Un peu moins de 8,9 millions de Canadiens ont eu recours à cette prestation d’urgence de 500 $ par semaine que le gouvernement fédéral avait mise en place rapidement, au début de la pandémie, alors que des millions de travailleurs voyaient leurs revenus diminuer ou disparaître.

Les règles d’admissibilité ont finalement été fixées pour exiger qu’une personne ait gagné au moins 5000 $ au cours des 12 mois précédant la demande — un critère qui est devenu plus facile à vérifier une fois les déclarations de revenus arrivées, comme l’a constaté plus tard le gouvernement.

Une partie du problème avec les lettres envoyées aux communautés autochtones est que les taux de production des déclarations de revenus y sont plus faibles. Le site Web de l’ARC encourage les bénéficiaires autochtones à produire leurs déclarations de revenus 2019 et 2020 comme moyen de prouver leur admissibilité, même si les délais sont dépassés depuis longtemps.

L’agence a aussi souligné que certains demandeurs ont un revenu exonéré d’impôt parce qu’il est gagné dans une réserve, en vertu d’un article spécifique de la Loi sur les Indiens.

Mme Ketchum a eu du mal à comprendre le site Web de l’ARC et les exemptions, le cas échéant. Elle a demandé l’aide d’un spécialiste en déclarations de revenus, mais on lui a dit qu’elle devrait rembourser l’argent.

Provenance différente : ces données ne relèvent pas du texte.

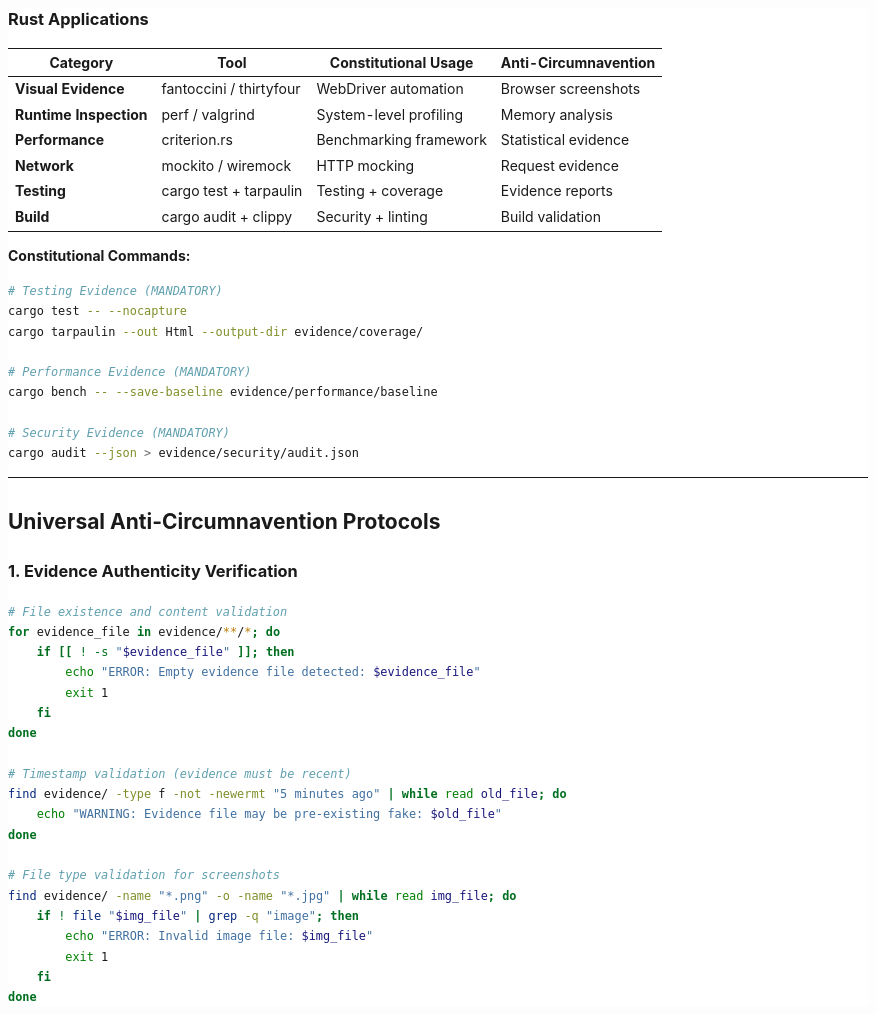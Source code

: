 ### Rust Applications

| Category | Tool | Constitutional Usage | Anti-Circumnavention |
|----------|------|----------------------|---------------------|
| **Visual Evidence** | fantoccini / thirtyfour | WebDriver automation | Browser screenshots |
| **Runtime Inspection** | perf / valgrind | System-level profiling | Memory analysis |
| **Performance** | criterion.rs | Benchmarking framework | Statistical evidence |
| **Network** | mockito / wiremock | HTTP mocking | Request evidence |
| **Testing** | cargo test + tarpaulin | Testing + coverage | Evidence reports |
| **Build** | cargo audit + clippy | Security + linting | Build validation |

**Constitutional Commands:**
```bash
# Testing Evidence (MANDATORY)
cargo test -- --nocapture
cargo tarpaulin --out Html --output-dir evidence/coverage/

# Performance Evidence (MANDATORY)  
cargo bench -- --save-baseline evidence/performance/baseline

# Security Evidence (MANDATORY)
cargo audit --json > evidence/security/audit.json
```

---

## Universal Anti-Circumnavention Protocols

### 1. Evidence Authenticity Verification

```bash
# File existence and content validation
for evidence_file in evidence/**/*; do
    if [[ ! -s "$evidence_file" ]]; then
        echo "ERROR: Empty evidence file detected: $evidence_file"
        exit 1
    fi
done

# Timestamp validation (evidence must be recent)
find evidence/ -type f -not -newermt "5 minutes ago" | while read old_file; do
    echo "WARNING: Evidence file may be pre-existing fake: $old_file"
done

# File type validation for screenshots
find evidence/ -name "*.png" -o -name "*.jpg" | while read img_file; do
    if ! file "$img_file" | grep -q "image"; then
        echo "ERROR: Invalid image file: $img_file"
        exit 1
    fi
done
```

Selon une étude de Statistique Canada, les travailleurs autochtones qui répondaient aux exigences de revenus pour la PCU étaient par ailleurs plus susceptibles que les allochtones de recevoir cette prestation. 

Le taux d’acceptation était de 41,5 % pour les travailleurs des Premières Nations, de 40,3 % pour les Inuits et de 36,2 % pour les Métis, alors qu’il était de 33,9 % pour les travailleurs allochtones.

Les Autochtones étaient plus susceptibles de recevoir la PCU parce qu’ils occupent proportionnellement plus d’emplois à bas salaires, des postes qui ont été les plus durement touchés pendant la pandémie. 

Mme Ketchum secoue la tête face à sa situation. Elle compte habituellement sur les remboursements d’impôts pour l’aider à payer ses factures, mais pour survivre à la pandémie, elle a plutôt vendu sa maison en copropriété et elle a contracté 4000 $ en prêts risqués sur le salaire. Elle soutient avoir de la difficulté à payer l’épicerie et ne pouvait pas se permettre les soins dentaires requis.

«L’ARC a pris mes dents, mon loyer, ma nourriture.»